Я аж передёрнулся весь, чуть из кресла не выпал.
— Съедобные, — Зинченко свою баранку прожевал и нормально говорить начал. — Я читал. Очень вкусно, говорят!
Может, это какие-нибудь другие ракушки? Пенкроф и другие этих литодомов… эти литодомы с устрицами в сыром виде ели. Может, там внутри чего другое, ну, не такое… э-э-э… м-м-м… Не такое, в общем.
— Их живыми едят, — продолжал Зинченко. — Ракушку раскрывают и — ап! В рот! А они ещё при этом пищат!
— Кто пищит? — не понял Пашка.
— Устрицы, кто же ещё! — и Зинченко — ап! — отправил в рот вторую баранку.
Про пищание я ничего не успел подумать, потому что Давид Игоревич пришёл, дежурный врач. И сразу начал кричать, как будто пожар или наводнение:
— Кашкин, опять тебя по всему отделению искать надо! Тебе при операции иголку в попе не забыли, нет?! А то она тебя колет, сидеть на месте не даёт! Ну-ка давай, быстро дуй на своё место, мне твою распрекрасную ногу померить надо! Может, она за ночь отросла!
Давид Игоревич всегда такой. По-моему, он самый классный врач… Ну, после моей Елены Николавны, конечно… Ну и Андрей Юрьича, но только Андрей Юрьич не считается, потому что он заведующий отделением и профессор даже.
А Толик, пока я своё кресло-коляску разворачивал, прямо закричал:
— Давид Игоревич, Давид Игоревич, а правда, что устрицы — это ракушки? и они пищат, когда их едят?
— Устрицы? — Давид Игоревич даже не удивился такому вопросу.
Ещё бы, он сам говорил, что «я работал в детской больнице, когда ваша мама ещё про вашего папу даже и не мечтала думать». Это он не мне говорил, это он студенткам говорил, одной рыжей студентке, я просто случайно подслушал. Ну, услышал, то есть. Так что он уже привык, надо думать.
— Ракушки они, ракушки, — Давид Игоревич поскрёб кончик носа. — А что пищат — не знаю, сам не слыхал. Может, даже ругаются по-своему, по-устричному. Почему нет? Я бы ругался, если бы меня ели.
Тут он опять меня заметил.
— Кашкин, ты ещё тут?! Давай быстро свой бронеход разворачивай и дуй к себе в палату! А то кое-кто сейчас у меня запищит, если через полминуты на своём месте не окажется!

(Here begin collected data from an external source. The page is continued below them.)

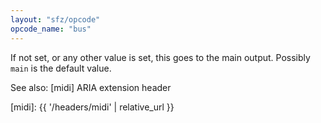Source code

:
 ```yaml
---
layout: "sfz/opcode"
opcode_name: "bus"
---
```

If not set, or any other value is set, this goes to the main
output. Possibly `main` is the default value.

See also: [midi] ARIA extension header


[midi]: {{ '/headers/midi' | relative_url }}
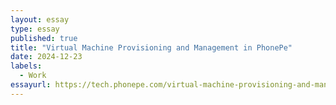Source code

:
 ```yaml
---
layout: essay
type: essay
published: true
title: "Virtual Machine Provisioning and Management in PhonePe"
date: 2024-12-23
labels:
  - Work
essayurl: https://tech.phonepe.com/virtual-machine-provisioning-and-management-in-phonepe/
---
```


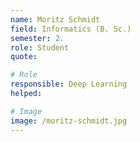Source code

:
 ```yaml
---
name: Moritz Schmidt 
field: Informatics (B. Sc.)
semester: 2. 
role: Student
quote: 

# Role
responsible: Deep Learning
helped: 

# Image
image: /moritz-schmidt.jpg
---
```

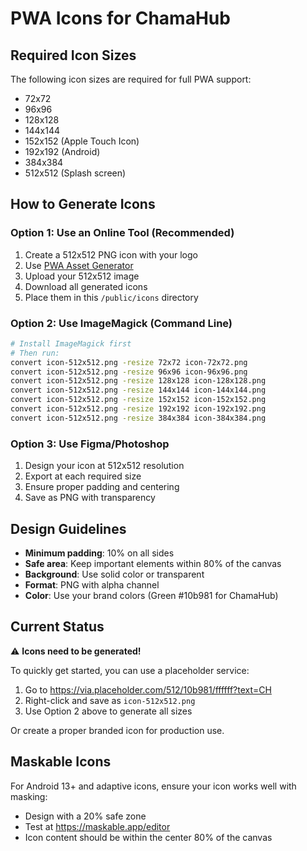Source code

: # PWA Icons for ChamaHub

## Required Icon Sizes

The following icon sizes are required for full PWA support:

- 72x72
- 96x96
- 128x128
- 144x144
- 152x152 (Apple Touch Icon)
- 192x192 (Android)
- 384x384
- 512x512 (Splash screen)

## How to Generate Icons

### Option 1: Use an Online Tool (Recommended)
1. Create a 512x512 PNG icon with your logo
2. Use [PWA Asset Generator](https://progressier.com/pwa-icons-and-ios-splash-screen-generator)
3. Upload your 512x512 image
4. Download all generated icons
5. Place them in this `/public/icons` directory

### Option 2: Use ImageMagick (Command Line)
```bash
# Install ImageMagick first
# Then run:
convert icon-512x512.png -resize 72x72 icon-72x72.png
convert icon-512x512.png -resize 96x96 icon-96x96.png
convert icon-512x512.png -resize 128x128 icon-128x128.png
convert icon-512x512.png -resize 144x144 icon-144x144.png
convert icon-512x512.png -resize 152x152 icon-152x152.png
convert icon-512x512.png -resize 192x192 icon-192x192.png
convert icon-512x512.png -resize 384x384 icon-384x384.png
```

### Option 3: Use Figma/Photoshop
1. Design your icon at 512x512 resolution
2. Export at each required size
3. Ensure proper padding and centering
4. Save as PNG with transparency

## Design Guidelines

- **Minimum padding**: 10% on all sides
- **Safe area**: Keep important elements within 80% of the canvas
- **Background**: Use solid color or transparent
- **Format**: PNG with alpha channel
- **Color**: Use your brand colors (Green #10b981 for ChamaHub)

## Current Status

⚠️ **Icons need to be generated!**

To quickly get started, you can use a placeholder service:
1. Go to https://via.placeholder.com/512/10b981/ffffff?text=CH
2. Right-click and save as `icon-512x512.png`
3. Use Option 2 above to generate all sizes

Or create a proper branded icon for production use.

## Maskable Icons

For Android 13+ and adaptive icons, ensure your icon works well with masking:
- Design with a 20% safe zone
- Test at https://maskable.app/editor
- Icon content should be within the center 80% of the canvas
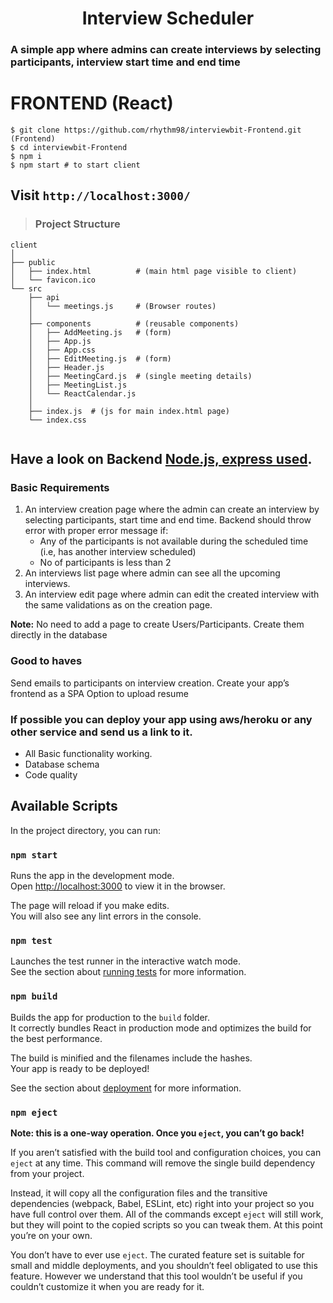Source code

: <h1 align = "center" > Interview Scheduler </h1>

</p>

### A simple app where admins can create interviews by selecting participants, interview start time and end time  


# FRONTEND (React)

```shell
$ git clone https://github.com/rhythm98/interviewbit-Frontend.git (Frontend)
$ cd interviewbit-Frontend
$ npm i
$ npm start # to start client
```
## Visit `http://localhost:3000/`

> ### Project Structure

```shell
client
│
├── public            
│   ├── index.html          # (main html page visible to client)   
│   └── favicon.ico   
└── src                    
    ├── api
    │   └── meetings.js     # (Browser routes) 
    │ 
    ├── components          # (reusable components)
    │   ├── AddMeeting.js   # (form)
    │   ├── App.js
    │   ├── App.css
    │   ├── EditMeeting.js  # (form)
    │   ├── Header.js
    │   ├── MeetingCard.js  # (single meeting details)
    │   ├── MeetingList.js  
    │   └── ReactCalendar.js
    │             
    ├── index.js  # (js for main index.html page)
    └── index.css  
    
```

## Have a look on Backend **[Node.js, express used](https://github.com/rhythm98/interviewbit-Backend)**.



### Basic Requirements
1. An interview creation page where the admin can create an interview by selecting participants, start time and end time. Backend should throw error with proper error message if: 
    - Any of the participants is not available during the scheduled time (i.e, has another interview scheduled)
    - No of participants is less than 2
2. An interviews list page where admin can see all the upcoming interviews.
3. An interview edit page where admin can edit the created interview with the same validations as on the creation page.  

**Note:** No need to add a page to create Users/Participants. Create them directly in the database

### Good to haves
Send emails to participants on interview creation.
Create your app’s frontend as a SPA
Option to upload resume

### If possible you can deploy your app using aws/heroku or any other service and send us a link to it.

- All Basic functionality working.
- Database schema
- Code quality


## Available Scripts

In the project directory, you can run:

### `npm start`

Runs the app in the development mode.\
Open [http://localhost:3000](http://localhost:3000) to view it in the browser.

The page will reload if you make edits.\
You will also see any lint errors in the console.

### `npm test`

Launches the test runner in the interactive watch mode.\
See the section about [running tests](https://facebook.github.io/create-react-app/docs/running-tests) for more information.

### `npm build`

Builds the app for production to the `build` folder.\
It correctly bundles React in production mode and optimizes the build for the best performance.

The build is minified and the filenames include the hashes.\
Your app is ready to be deployed!

See the section about [deployment](https://facebook.github.io/create-react-app/docs/deployment) for more information.

### `npm eject`

**Note: this is a one-way operation. Once you `eject`, you can’t go back!**

If you aren’t satisfied with the build tool and configuration choices, you can `eject` at any time. This command will remove the single build dependency from your project.

Instead, it will copy all the configuration files and the transitive dependencies (webpack, Babel, ESLint, etc) right into your project so you have full control over them. All of the commands except `eject` will still work, but they will point to the copied scripts so you can tweak them. At this point you’re on your own.

You don’t have to ever use `eject`. The curated feature set is suitable for small and middle deployments, and you shouldn’t feel obligated to use this feature. However we understand that this tool wouldn’t be useful if you couldn’t customize it when you are ready for it.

И я тогда дул, то есть дунул.
Но по дороге ещё успел подумать, что нет уж, не надо на нашем острове никаких устричных отмелей!
Пищат…
И я стал быстренько про другую свою мысль думать. Про ту, которую я придумал до того, как про устриц говорить стали. Эта идея мне нравилась, хотя, конечно…
Короче: я придумал позвонить Александре! Сестрице Александре!
В суматохе дел колонистов не оставляли идеи о будущем благоденствии их маленького поселения.
Глава четвёртая
Три листа миллиметровки
Моя идея была классная. Про позвонить Александре.
Во-первых, она, сестрица Александра то есть, жутко умная. Это я первый признаю. Даже умнее меня, скорее всего. Ну а что, надо быть объективным, это красит мужчину.